(Data records)
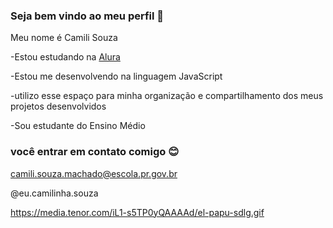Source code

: ### Seja bem vindo ao meu perfil 👋

Meu nome é Camili Souza

-Estou estudando na [Alura](https://www.alura.com.br)

-Estou me desenvolvendo na linguagem JavaScript

-utilizo esse espaço para minha organização e compartilhamento dos meus projetos desenvolvidos 

-Sou estudante do Ensino Médio

 ### você entrar em contato comigo 😊

 camili.souza.machado@escola.pr.gov.br

 @eu.camilinha.souza 

 https://media.tenor.com/iL1-s5TP0yQAAAAd/el-papu-sdlg.gif

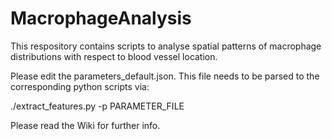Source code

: # MacrophageAnalysis

This respository contains scripts to analyse spatial patterns of macrophage distributions with respect to blood vessel location.

Please edit the parameters_default.json. This file needs to be parsed to the corresponding python scripts via:

./extract_features.py -p PARAMETER_FILE

Please read the Wiki for further info.
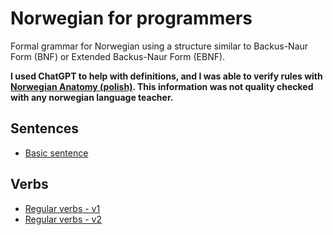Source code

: # Norwegian for programmers

Formal grammar for Norwegian using a structure similar to Backus-Naur Form (BNF) or Extended Backus-Naur Form (EBNF).

**I used ChatGPT to help with definitions, and I was able to verify rules with [Norwegian Anatomy (polish)](https://www.anatomianorweskiego.com/). This information was not quality checked with any norwegian language teacher.**

## Sentences
- [Basic sentence](sentence_structure/basic_sentence.md)

## Verbs
- [Regular verbs - v1](verbs/regular_verbs_v1.md)
- [Regular verbs - v2](verbs/regular_verbs_v2.md)
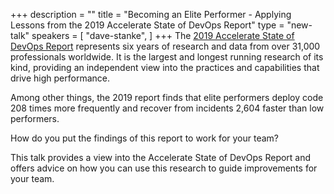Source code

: +++
description = ""
title = "Becoming an Elite Performer - Applying Lessons from the 2019 Accelerate State of DevOps Report"
type = "new-talk"
speakers = [
        "dave-stanke",
]
+++
The [2019 Accelerate State of DevOps Report](https://cloud.google.com/devops/) represents six years of research and data from over 31,000 professionals worldwide. It is the largest and longest running research of its kind, providing an independent view into the practices and capabilities that drive high performance.

Among other things, the 2019 report finds that elite performers deploy code 208 times more frequently and recover from incidents 2,604 faster than low performers.

How do you put the findings of this report to work for your team?  

This talk provides a view into the Accelerate State of DevOps Report and offers advice on how you can use this research to guide improvements for your team.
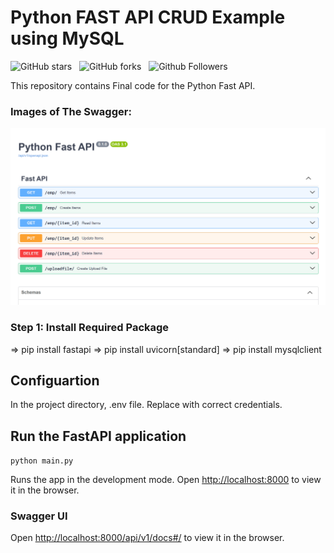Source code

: 
# Python FAST API CRUD Example using MySQL

![GitHub stars](https://img.shields.io/github/stars/codebucks27/react-portfolio-final?style=social&logo=ApacheSpark&label=Stars&maxAge=2592000)&nbsp;&nbsp;
![GitHub forks](https://img.shields.io/github/forks/codebucks27/react-portfolio-final?style=social&logo=KashFlow)&nbsp;&nbsp;
![Github Followers](https://img.shields.io/github/followers/codebucks27.svg?style=social&label=Follow&maxAge=2592000)&nbsp;&nbsp;<br />

This repository contains Final code for the Python Fast API. <br />

### Images of The Swagger:
![HOME](https://github.com/codernisha/python-fastapi/blob/master/images/Screenshot.png)

### Step 1: Install Required Package
=> pip install fastapi
=> pip install uvicorn[standard]
=> pip install mysqlclient

## Configuartion

In the project directory, .env file. Replace with correct credentials.

## Run the FastAPI application
`python main.py`

Runs the app in the development mode.
Open [http://localhost:8000](http://localhost:8000) to view it in the browser.

### Swagger UI

Open [http://localhost:8000/api/v1/docs#/](http://localhost:8000/api/v1/docs#/) to view it in the browser.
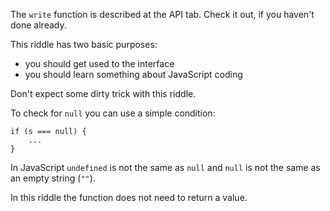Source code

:The `write` function is described at the API tab. 
Check it out, if you haven't done already.

This riddle has two basic purposes:

* you should get used to the interface
* you should learn something about JavaScript coding

Don't expect some dirty trick with this riddle.

To check for `null` you can use a simple condition:

    if (s === null) {
        ...
    }

In JavaScript `undefined` is not the same as `null` and `null` is not the same as 
an empty string (`""`).

In this riddle the function does not need to 
return a value.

→ Directions
Above are the records; from them, give again exactly the lines from the one containing "pip install uvicorn[standard]" to the one containing "### Swagger UI", both lines included, and nothing more.

→ Answer for this exercise
=> pip install uvicorn[standard]
=> pip install mysqlclient

## Configuartion

In the project directory, .env file. Replace with correct credentials.

## Run the FastAPI application
`python main.py`

Runs the app in the development mode.
Open [http://localhost:8000](http://localhost:8000) to view it in the browser.

### Swagger UI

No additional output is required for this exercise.